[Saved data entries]
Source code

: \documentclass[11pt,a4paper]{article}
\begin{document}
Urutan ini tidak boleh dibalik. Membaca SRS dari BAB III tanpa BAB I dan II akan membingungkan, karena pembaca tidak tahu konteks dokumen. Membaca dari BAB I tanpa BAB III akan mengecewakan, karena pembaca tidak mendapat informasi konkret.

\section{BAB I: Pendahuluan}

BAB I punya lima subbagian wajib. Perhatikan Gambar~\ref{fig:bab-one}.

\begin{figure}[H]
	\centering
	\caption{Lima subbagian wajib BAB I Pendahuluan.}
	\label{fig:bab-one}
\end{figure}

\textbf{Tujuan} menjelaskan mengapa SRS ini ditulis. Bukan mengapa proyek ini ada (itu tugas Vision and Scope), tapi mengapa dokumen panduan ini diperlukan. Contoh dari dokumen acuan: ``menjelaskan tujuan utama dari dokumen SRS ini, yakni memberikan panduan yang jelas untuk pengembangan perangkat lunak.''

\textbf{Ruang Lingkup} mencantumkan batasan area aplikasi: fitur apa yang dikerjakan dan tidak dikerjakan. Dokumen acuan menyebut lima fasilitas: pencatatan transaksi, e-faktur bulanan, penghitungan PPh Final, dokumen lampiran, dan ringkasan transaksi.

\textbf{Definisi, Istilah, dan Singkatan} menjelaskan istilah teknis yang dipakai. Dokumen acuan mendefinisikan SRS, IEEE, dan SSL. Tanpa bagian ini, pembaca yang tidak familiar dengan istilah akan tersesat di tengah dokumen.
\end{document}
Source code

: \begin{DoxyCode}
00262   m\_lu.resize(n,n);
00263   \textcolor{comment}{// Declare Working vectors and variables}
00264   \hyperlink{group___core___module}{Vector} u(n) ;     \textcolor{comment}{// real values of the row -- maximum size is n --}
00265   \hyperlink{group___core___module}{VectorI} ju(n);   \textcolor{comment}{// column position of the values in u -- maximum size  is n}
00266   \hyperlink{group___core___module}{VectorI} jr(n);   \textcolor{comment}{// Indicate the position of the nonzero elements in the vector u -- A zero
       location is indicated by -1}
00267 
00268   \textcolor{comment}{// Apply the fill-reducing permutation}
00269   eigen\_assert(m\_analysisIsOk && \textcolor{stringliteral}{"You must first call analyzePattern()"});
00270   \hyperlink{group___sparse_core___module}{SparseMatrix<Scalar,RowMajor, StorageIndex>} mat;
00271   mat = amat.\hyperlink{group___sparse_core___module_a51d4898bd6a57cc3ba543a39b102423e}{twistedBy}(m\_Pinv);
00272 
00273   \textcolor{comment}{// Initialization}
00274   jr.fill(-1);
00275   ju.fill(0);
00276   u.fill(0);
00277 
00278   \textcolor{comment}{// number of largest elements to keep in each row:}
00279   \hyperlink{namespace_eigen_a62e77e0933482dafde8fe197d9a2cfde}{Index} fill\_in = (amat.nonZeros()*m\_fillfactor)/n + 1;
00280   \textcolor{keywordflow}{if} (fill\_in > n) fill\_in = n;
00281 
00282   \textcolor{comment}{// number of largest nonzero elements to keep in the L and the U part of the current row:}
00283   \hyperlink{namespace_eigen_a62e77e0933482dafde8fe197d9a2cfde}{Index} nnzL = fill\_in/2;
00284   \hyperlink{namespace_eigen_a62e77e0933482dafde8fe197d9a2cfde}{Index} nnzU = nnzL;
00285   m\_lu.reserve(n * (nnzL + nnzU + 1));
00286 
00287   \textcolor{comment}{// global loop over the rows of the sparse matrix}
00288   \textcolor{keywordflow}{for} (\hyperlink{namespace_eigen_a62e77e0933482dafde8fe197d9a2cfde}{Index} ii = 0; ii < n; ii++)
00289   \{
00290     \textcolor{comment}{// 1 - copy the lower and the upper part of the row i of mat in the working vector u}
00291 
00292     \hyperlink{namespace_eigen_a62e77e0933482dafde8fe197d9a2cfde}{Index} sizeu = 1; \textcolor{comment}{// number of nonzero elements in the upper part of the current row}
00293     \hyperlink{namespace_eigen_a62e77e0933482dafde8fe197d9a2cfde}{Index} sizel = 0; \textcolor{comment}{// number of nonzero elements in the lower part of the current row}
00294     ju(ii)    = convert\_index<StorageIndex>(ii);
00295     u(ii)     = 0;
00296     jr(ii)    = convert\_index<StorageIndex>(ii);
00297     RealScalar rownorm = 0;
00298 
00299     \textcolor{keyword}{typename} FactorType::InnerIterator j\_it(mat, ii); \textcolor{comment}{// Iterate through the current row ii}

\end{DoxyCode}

• Exercise directions:
All entries must be given again exactly.

• Solution to this exercise:
Source code

: \documentclass[11pt,a4paper]{article}
\begin{document}
Urutan ini tidak boleh dibalik. Membaca SRS dari BAB III tanpa BAB I dan II akan membingungkan, karena pembaca tidak tahu konteks dokumen. Membaca dari BAB I tanpa BAB III akan mengecewakan, karena pembaca tidak mendapat informasi konkret.

\section{BAB I: Pendahuluan}

BAB I punya lima subbagian wajib. Perhatikan Gambar~\ref{fig:bab-one}.

\begin{figure}[H]
	\centering
	\caption{Lima subbagian wajib BAB I Pendahuluan.}
	\label{fig:bab-one}
\end{figure}

\textbf{Tujuan} menjelaskan mengapa SRS ini ditulis. Bukan mengapa proyek ini ada (itu tugas Vision and Scope), tapi mengapa dokumen panduan ini diperlukan. Contoh dari dokumen acuan: ``menjelaskan tujuan utama dari dokumen SRS ini, yakni memberikan panduan yang jelas untuk pengembangan perangkat lunak.''

\textbf{Ruang Lingkup} mencantumkan batasan area aplikasi: fitur apa yang dikerjakan dan tidak dikerjakan. Dokumen acuan menyebut lima fasilitas: pencatatan transaksi, e-faktur bulanan, penghitungan PPh Final, dokumen lampiran, dan ringkasan transaksi.

\textbf{Definisi, Istilah, dan Singkatan} menjelaskan istilah teknis yang dipakai. Dokumen acuan mendefinisikan SRS, IEEE, dan SSL. Tanpa bagian ini, pembaca yang tidak familiar dengan istilah akan tersesat di tengah dokumen.
\end{document}
Source code

: \begin{DoxyCode}
00262   m\_lu.resize(n,n);
00263   \textcolor{comment}{// Declare Working vectors and variables}
00264   \hyperlink{group___core___module}{Vector} u(n) ;     \textcolor{comment}{// real values of the row -- maximum size is n --}
00265   \hyperlink{group___core___module}{VectorI} ju(n);   \textcolor{comment}{// column position of the values in u -- maximum size  is n}
00266   \hyperlink{group___core___module}{VectorI} jr(n);   \textcolor{comment}{// Indicate the position of the nonzero elements in the vector u -- A zero
       location is indicated by -1}
00267 
00268   \textcolor{comment}{// Apply the fill-reducing permutation}
00269   eigen\_assert(m\_analysisIsOk && \textcolor{stringliteral}{"You must first call analyzePattern()"});
00270   \hyperlink{group___sparse_core___module}{SparseMatrix<Scalar,RowMajor, StorageIndex>} mat;
00271   mat = amat.\hyperlink{group___sparse_core___module_a51d4898bd6a57cc3ba543a39b102423e}{twistedBy}(m\_Pinv);
00272 
00273   \textcolor{comment}{// Initialization}
00274   jr.fill(-1);
00275   ju.fill(0);
00276   u.fill(0);
00277 
00278   \textcolor{comment}{// number of largest elements to keep in each row:}
00279   \hyperlink{namespace_eigen_a62e77e0933482dafde8fe197d9a2cfde}{Index} fill\_in = (amat.nonZeros()*m\_fillfactor)/n + 1;
00280   \textcolor{keywordflow}{if} (fill\_in > n) fill\_in = n;
00281 
00282   \textcolor{comment}{// number of largest nonzero elements to keep in the L and the U part of the current row:}
00283   \hyperlink{namespace_eigen_a62e77e0933482dafde8fe197d9a2cfde}{Index} nnzL = fill\_in/2;
00284   \hyperlink{namespace_eigen_a62e77e0933482dafde8fe197d9a2cfde}{Index} nnzU = nnzL;
00285   m\_lu.reserve(n * (nnzL + nnzU + 1));
00286 
00287   \textcolor{comment}{// global loop over the rows of the sparse matrix}
00288   \textcolor{keywordflow}{for} (\hyperlink{namespace_eigen_a62e77e0933482dafde8fe197d9a2cfde}{Index} ii = 0; ii < n; ii++)
00289   \{
00290     \textcolor{comment}{// 1 - copy the lower and the upper part of the row i of mat in the working vector u}
00291 
00292     \hyperlink{namespace_eigen_a62e77e0933482dafde8fe197d9a2cfde}{Index} sizeu = 1; \textcolor{comment}{// number of nonzero elements in the upper part of the current row}
00293     \hyperlink{namespace_eigen_a62e77e0933482dafde8fe197d9a2cfde}{Index} sizel = 0; \textcolor{comment}{// number of nonzero elements in the lower part of the current row}
00294     ju(ii)    = convert\_index<StorageIndex>(ii);
00295     u(ii)     = 0;
00296     jr(ii)    = convert\_index<StorageIndex>(ii);
00297     RealScalar rownorm = 0;
00298 
00299     \textcolor{keyword}{typename} FactorType::InnerIterator j\_it(mat, ii); \textcolor{comment}{// Iterate through the current row ii}

\end{DoxyCode}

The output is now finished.